List all lines of the data that include the string "Initialize".

**** DATA SUPPLIED ****

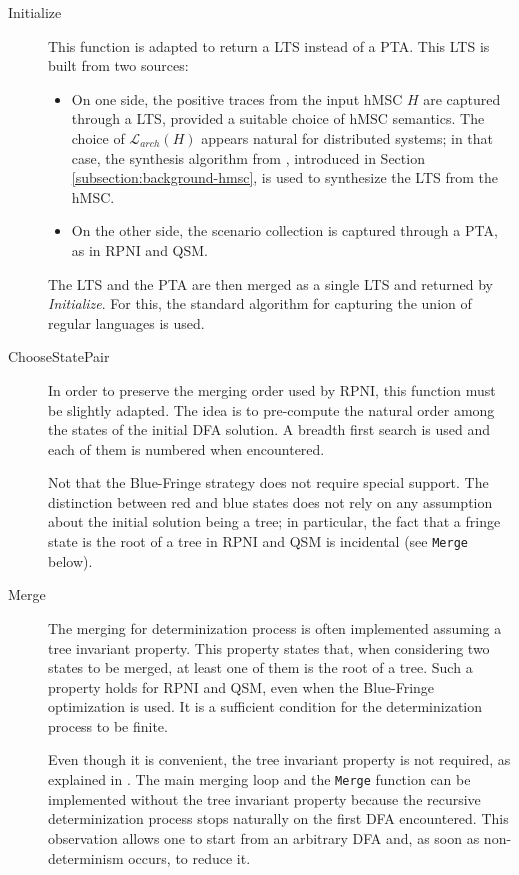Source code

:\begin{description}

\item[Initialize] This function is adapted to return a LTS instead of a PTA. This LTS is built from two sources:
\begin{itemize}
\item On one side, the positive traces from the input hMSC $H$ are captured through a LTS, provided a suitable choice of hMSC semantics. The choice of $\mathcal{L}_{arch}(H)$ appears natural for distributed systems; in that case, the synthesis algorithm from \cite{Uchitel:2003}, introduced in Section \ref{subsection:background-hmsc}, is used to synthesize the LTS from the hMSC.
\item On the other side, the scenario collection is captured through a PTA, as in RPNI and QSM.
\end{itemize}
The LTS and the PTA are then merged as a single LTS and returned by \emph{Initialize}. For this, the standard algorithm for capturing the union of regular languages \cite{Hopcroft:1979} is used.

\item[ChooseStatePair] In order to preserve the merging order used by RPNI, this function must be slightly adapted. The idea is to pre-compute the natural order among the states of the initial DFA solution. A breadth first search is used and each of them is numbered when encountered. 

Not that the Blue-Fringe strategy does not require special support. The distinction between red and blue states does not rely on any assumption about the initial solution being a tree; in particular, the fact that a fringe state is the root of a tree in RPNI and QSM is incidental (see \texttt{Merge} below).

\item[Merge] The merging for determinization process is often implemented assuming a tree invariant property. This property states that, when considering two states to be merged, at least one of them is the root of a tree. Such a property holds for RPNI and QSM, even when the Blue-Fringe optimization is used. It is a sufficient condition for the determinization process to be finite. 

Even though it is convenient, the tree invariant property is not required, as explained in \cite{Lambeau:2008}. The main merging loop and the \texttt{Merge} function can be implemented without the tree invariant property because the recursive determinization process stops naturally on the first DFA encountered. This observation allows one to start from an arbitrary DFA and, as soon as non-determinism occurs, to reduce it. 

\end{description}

****
**** DATA SUPPLIED ****

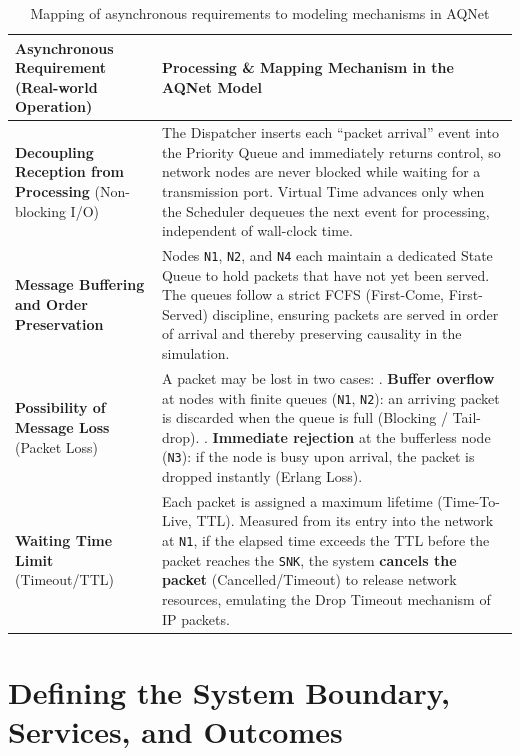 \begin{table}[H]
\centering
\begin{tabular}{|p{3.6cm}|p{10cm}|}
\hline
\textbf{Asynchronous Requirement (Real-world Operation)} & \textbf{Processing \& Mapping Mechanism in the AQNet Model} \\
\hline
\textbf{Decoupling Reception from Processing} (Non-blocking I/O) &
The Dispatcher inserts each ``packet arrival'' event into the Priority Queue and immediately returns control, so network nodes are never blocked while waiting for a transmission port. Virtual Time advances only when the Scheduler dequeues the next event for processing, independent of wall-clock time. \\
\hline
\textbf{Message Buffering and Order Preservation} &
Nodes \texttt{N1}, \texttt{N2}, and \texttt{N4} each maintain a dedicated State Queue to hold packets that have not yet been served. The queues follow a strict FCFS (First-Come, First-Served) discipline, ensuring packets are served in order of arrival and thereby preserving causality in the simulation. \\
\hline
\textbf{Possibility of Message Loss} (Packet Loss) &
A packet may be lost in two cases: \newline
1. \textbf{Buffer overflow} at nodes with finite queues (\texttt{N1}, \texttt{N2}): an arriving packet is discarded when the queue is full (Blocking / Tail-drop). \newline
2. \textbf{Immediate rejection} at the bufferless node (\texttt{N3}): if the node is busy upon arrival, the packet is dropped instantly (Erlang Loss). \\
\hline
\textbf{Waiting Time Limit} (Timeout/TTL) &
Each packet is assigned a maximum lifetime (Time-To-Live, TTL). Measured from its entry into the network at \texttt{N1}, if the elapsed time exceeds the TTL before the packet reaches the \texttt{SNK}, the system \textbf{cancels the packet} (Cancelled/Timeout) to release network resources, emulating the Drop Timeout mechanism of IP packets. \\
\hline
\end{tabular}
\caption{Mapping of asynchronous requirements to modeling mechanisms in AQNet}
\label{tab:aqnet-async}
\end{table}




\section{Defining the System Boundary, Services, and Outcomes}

****

**PROBLEM SOLUTION:**
\item[Initialize] This function is adapted to return a LTS instead of a PTA. This LTS is built from two sources:
The LTS and the PTA are then merged as a single LTS and returned by \emph{Initialize}. For this, the standard algorithm for capturing the union of regular languages \cite{Hopcroft:1979} is used.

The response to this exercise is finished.